The interview has been edited for length and clarity.

How do systemic inequities influence the care and outcomes of sepsis patients?

Linnander: We can trace a patient with sepsis all the way from early risk and prevention through to post-discharge care, and you see ways that structural racism shows up along that whole pathway. In terms of early risk and prevention, we see that Black and brown patients are less likely to receive certain immunizations. They're more likely to have certain comorbidities that put them at greater risk for sepsis. In terms of early care, those patients experience more barriers to accessing care like financial barriers or geographic barriers. When we talk about early recognition and treatment, implicit bias plays a role there. A lot of algorithms are also race blind. In terms of post-hospital care, Black and brown patients tend to have less access to corporate insurance plans or commercial insurance plans that allow for really good follow-up care. So, there's this interplay between race and ethnicity, plus financial disadvantage and geographic access. All these things are compounded because racism in the U.S. is a structural problem.

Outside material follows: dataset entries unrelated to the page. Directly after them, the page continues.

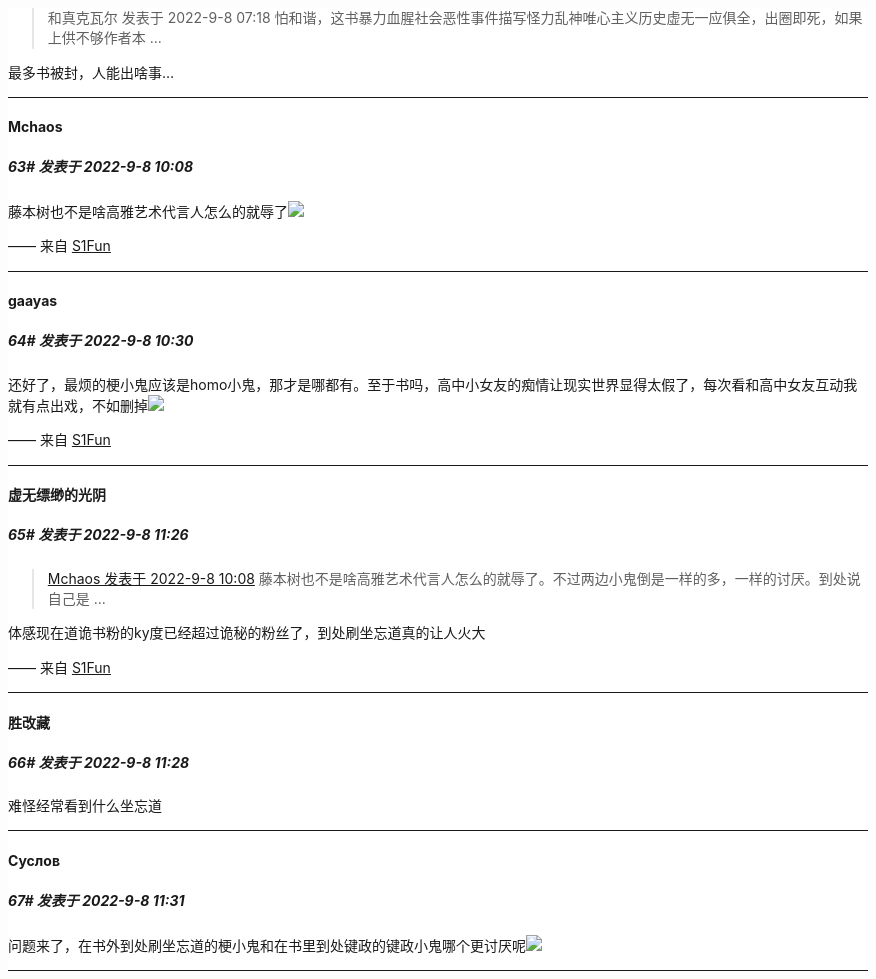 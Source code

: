 <blockquote>和真克瓦尔 发表于 2022-9-8 07:18
怕和谐，这书暴力血腥社会恶性事件描写怪力乱神唯心主义历史虚无一应俱全，出圈即死，如果上供不够作者本 ...</blockquote>
最多书被封，人能出啥事…



*****

####  Mchaos  
##### 63#       发表于 2022-9-8 10:08

藤本树也不是啥高雅艺术代言人怎么的就辱了<img src="https://static.saraba1st.com/image/smiley/face2017/003.png" referrerpolicy="no-referrer">

—— 来自 [S1Fun](https://s1fun.koalcat.com)



*****

####  gaayas  
##### 64#       发表于 2022-9-8 10:30

还好了，最烦的梗小鬼应该是homo小鬼，那才是哪都有。至于书吗，高中小女友的痴情让现实世界显得太假了，每次看和高中女友互动我就有点出戏，不如删掉<img src="https://static.saraba1st.com/image/smiley/face2017/009.gif" referrerpolicy="no-referrer">

—— 来自 [S1Fun](https://s1fun.koalcat.com)



*****

####  虚无缥缈的光阴  
##### 65#       发表于 2022-9-8 11:26

<blockquote><a href="httphttps://bbs.saraba1st.com/2b/forum.php?mod=redirect&amp;goto=findpost&amp;pid=57387032&amp;ptid=2091144" target="_blank">Mchaos 发表于 2022-9-8 10:08</a>
藤本树也不是啥高雅艺术代言人怎么的就辱了。不过两边小鬼倒是一样的多，一样的讨厌。到处说自己是 ...</blockquote>
体感现在道诡书粉的ky度已经超过诡秘的粉丝了，到处刷坐忘道真的让人火大

—— 来自 [S1Fun](https://s1fun.koalcat.com)

*****

####  胜改藏  
##### 66#       发表于 2022-9-8 11:28

难怪经常看到什么坐忘道



*****

####  Суслов  
##### 67#       发表于 2022-9-8 11:31

问题来了，在书外到处刷坐忘道的梗小鬼和在书里到处键政的键政小鬼哪个更讨厌呢<img src="https://static.saraba1st.com/image/smiley/face2017/037.png" referrerpolicy="no-referrer">

*****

Why is a collaborative approach necessary to advance equitable sepsis care?

Linnander: So little is known about sepsis and equity. All of the participating health systems came to the CARES collaborative saying we have an ethical commitment to equity. From the top of the organization, there was a commitment to providing equitable care, but, generally, health systems across the U.S. don't always know exactly how to operationalize that. We believe this thing is important, but how do we make it tangible? How do we implement that? A collaborative allows us to bring our scholarship, but it also allows the sites [the health systems the Yale initiative has partnered with] to bring their experience and expertise. Putting together the scholarship and the practice is where you get really meaningful learning.

One of the big goals of CARES is to reimagine the organizational culture within health systems. What have you learned about that through the CARES collaborative so far?

Linnander: There's not a playbook or a formula that we can give hospitals to say, "Hey, do these four things and you will have great sepsis outcomes for all your patients." Instead, we've got to build these capacities that allow health systems to get curious about inequities, to look at their data, and to have safe conversations and generate hypotheses about where gaps might exist. So, it's kind of building those aspects of organizational culture that allow for this continuous self-exploration and then having hard conversations.

What we saw over time is that sites were able to get curious. They were able to take a step back and say, "Let's talk about how racism might show up here. Let's come up with some hypotheses. Let's check those out. Let's iterate on this." We saw this shift toward curiosity, which is just so powerful in these health systems.

What other interventions might help address inequities in sepsis care?

Linnander: Some of our sites have been focusing more on language barriers than race-ethnicity barriers given the populations they were working with. They found that they had some equity gaps related to language. For example, they need to make sure interpretation services are top notch and easily accessible. We have other folks spreading awareness about implicit bias, looking at the data and delivering feedback to make sure we're always having these conversations to help bring it to front of mind. It's the kind of thing where as soon as you shine a light on it, it starts to fix itself.

The other thing that sites are showing us is the value of baking an equity lens into a health system's quality improvement [QI] infrastructure. Most high-performing hospitals have a robust quality improvement infrastructure [to measure and improve outcomes at their hospital]. Disaggregating data and proactively, continuously looking for gaps within the data will help from an equity standpoint. Because once you identify a gap, most health systems are chomping at the bit to address the gap. They love to improve their performance.